Being passionate about your work is one of New Relic’s core values. In this case, however, we may have experienced too much of a good thing: our code reviews soon became collision points, and we increasingly turned to passive-aggressive communications to settle our differences.

Comments made during a code review

In the example on the left, the reviewer left the PR in an in-between state. They didn’t explicitly reject it, but they didn’t approve it either. In the example on the right, the reviewer made a highly subjective request, and the author just made the change, but from their tone you can kind of guess that they didn’t appreciate the feedback.

As a result, the NRDB team’s developers grew increasingly frustrated, team trust eroded, and several members (myself included) contemplated switching to other teams. We were in trouble.

Refining our process—and saving the team

We decided as a team to take a step back; we resolved to figure out what was going on, why it was happening, and what we could do to fix it. Since most of our frustration was tied to our code reviews, we started by asking a simple question: how could we give one another more effective and constructive feedback?

We answered the question by developing four basic guidelines for code reviews. We think you’ll find them useful, too, but before we spell them out, we want to share the full story behind what happened to divide our team and what was really as stake for us.

A flawed approach to the code review process

Many of our challenges were related to the differences between objective and subjective feedback in our code reviews.

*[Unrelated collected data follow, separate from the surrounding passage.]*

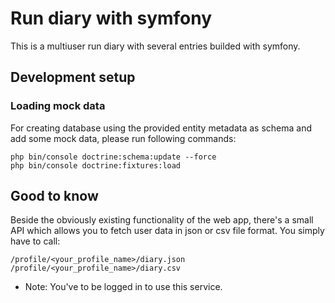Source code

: # Run diary with symfony

This is a multiuser run diary with several entries builded with symfony.

## Development setup 
### Loading mock data
For creating database using the provided entity metadata as schema and add some mock data, please run following commands: 
```
php bin/console doctrine:schema:update --force
php bin/console doctrine:fixtures:load  
```

## Good to know
Beside the obviously existing functionality of the web app, there's a small API which allows you to fetch user data in json or csv file format.
You simply have to call:
```
/profile/<your_profile_name>/diary.json
/profile/<your_profile_name>/diary.csv
```
- Note: You've to be logged in to use this service.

Being able to differentiate clearly between these two types of feedback can be critical to the success of a code review, and to the effectiveness of a development team. In too many cases, we weren’t handling subjective feedback in a constructive manner—in fact, just the opposite was true.

We probably aren’t the only ones who struggle with this issue. Many developers are trained from the start to downplay differences between the two types of feedback. In fact, students in academic software engineering programs rarely learn how to give or receive critical feedback of any sort.

When I went to school, this certainly was the case. The computer science curriculum focused on algorithm analysis, data modeling, and problem solving. Our instructors treated code review as a functional quality-assurance task; they rarely presented it as a creative process. Code review feedback tended to be straightforward: The code either worked, or it didn’t. Because of this kind of training—or rather, lack of training— many software engineers still treat all aspects of code reviews as completely objective activities.

It’s useful to contrast this approach with the one employed in an academic creative writing program. There, instructors conduct workshops that include training on how to give critical feedback. Creative writing instructors understand that giving and receiving critical feedback is an essential part of the creative process. They also understand, however, that critical feedback can be harmful and create resentment unless it is handled properly. The goal is to provide feedback in a positive and constructive way that helps to hone a writer’s ideas, enhance their creativity, and leave both parties enriched by the process.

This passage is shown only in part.